Monday, September 29, 2014

I've Seen Gods On Earth And They Are The Almighty Swans


Swans At Brussels' Ancienne Belgique, September 25, 2014.

I've seen Gods on Earth and they are the almighty Swans.

 Little did I know, when as a teen I bought their red-colored vinyl record of Love Will Tear Us Apart covers (Michael Gira doing singing duties on one side, Jarboe on the other) in my shitty little provincial hometown that one day I would get to see these strange radical New Yorkers -as they were then- play live one day.
Which is why I'm so grateful to all these bands reforming these days and playing live, even if sometimes if makes me feel like my parent's generation deciding to attend a Rolling  Stones concert at some giant arena in 1982.
Not that Swans has anything do to with that sort of things of course, but I'm just happy they're having records of new music out* and that they're touring often.






 The concert was preceded by a rare public interview with Michael Gira at Huis23, a cosy intimate space above the venue's bar where about 60 of us gathered to see the cowboy-hatted man answer a few questions.
Asked if he did that often he said, "no, it's the very first time and the very last one, too!" It was very short, and the questions were not so interesting  -pro tip: when you interview an artist, musician, writer, filmmaker… ask them about THEIR work and not every other band under the sun- nonetheless Gira gave some interesting answers and also proved himself tremendously funny.

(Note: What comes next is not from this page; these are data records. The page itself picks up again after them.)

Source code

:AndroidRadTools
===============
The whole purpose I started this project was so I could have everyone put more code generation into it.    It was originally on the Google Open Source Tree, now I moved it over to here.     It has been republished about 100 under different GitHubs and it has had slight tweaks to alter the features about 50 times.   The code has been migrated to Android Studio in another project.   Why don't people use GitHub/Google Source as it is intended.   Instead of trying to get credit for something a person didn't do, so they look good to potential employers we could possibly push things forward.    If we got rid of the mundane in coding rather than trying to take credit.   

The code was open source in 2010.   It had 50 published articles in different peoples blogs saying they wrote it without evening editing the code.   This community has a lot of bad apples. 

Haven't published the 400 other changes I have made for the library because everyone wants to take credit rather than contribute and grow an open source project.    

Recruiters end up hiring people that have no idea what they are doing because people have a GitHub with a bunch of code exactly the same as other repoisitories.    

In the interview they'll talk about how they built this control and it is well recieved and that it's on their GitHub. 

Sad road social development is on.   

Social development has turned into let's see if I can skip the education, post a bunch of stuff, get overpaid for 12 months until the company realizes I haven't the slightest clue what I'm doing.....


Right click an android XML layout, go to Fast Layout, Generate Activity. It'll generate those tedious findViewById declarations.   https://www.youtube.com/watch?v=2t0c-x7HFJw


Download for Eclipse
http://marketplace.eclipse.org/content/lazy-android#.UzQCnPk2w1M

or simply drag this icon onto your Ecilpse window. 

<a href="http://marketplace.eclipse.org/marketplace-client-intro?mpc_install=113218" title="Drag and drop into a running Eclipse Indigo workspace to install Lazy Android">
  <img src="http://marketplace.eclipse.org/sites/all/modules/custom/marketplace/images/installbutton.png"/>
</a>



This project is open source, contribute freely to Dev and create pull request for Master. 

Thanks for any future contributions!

Asked why the band didn't play old material he said that they did that after they reformed a few years ago but that he realized they were "wasting time, and it felt fake somehow" like some sort of old bands reforming to cash in I guess, so he decided to forge ahead with new material.
  He spoke a little bit about running his own label and how he decided ultimately to only use if for his own band, which has all to do with current music economics: you all young fuckers downloading the music for free and never buying records, despite a lot of people being interested in what he was putting out (check the link above and buy stuff there!). And that it involved a lot of energy and "I'm not 30 anymore, and I have children and stuff" and so he preferred to focus on his own activities and manage to survive doing that.

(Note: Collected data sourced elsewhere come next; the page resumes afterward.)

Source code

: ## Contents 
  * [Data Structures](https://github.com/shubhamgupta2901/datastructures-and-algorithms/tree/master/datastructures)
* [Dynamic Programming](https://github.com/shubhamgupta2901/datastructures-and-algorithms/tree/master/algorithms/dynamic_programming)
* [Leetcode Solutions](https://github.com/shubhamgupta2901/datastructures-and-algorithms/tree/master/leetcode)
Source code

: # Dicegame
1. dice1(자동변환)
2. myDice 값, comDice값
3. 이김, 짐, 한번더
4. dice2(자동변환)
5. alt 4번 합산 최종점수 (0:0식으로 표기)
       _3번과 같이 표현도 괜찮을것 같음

 He told a funny anecdote about recording with Devendra Banhart and wanting him to focus on a vocal take, and playing some sort of private performance à la Joseph Beuys' Coyote (I Like America And America Likes Me) whereupon he stripped naked and threw a blanket over his head, running around in the studio like a mad man to elicit some sort of reaction from Banhart.
He also answered a lot of questions about other bands (yes in the 1980s he felt more of a kinship with Einstürzende Neubauten than bands like Sonic Youth, no, there's nobody like Swans out there today, etc.)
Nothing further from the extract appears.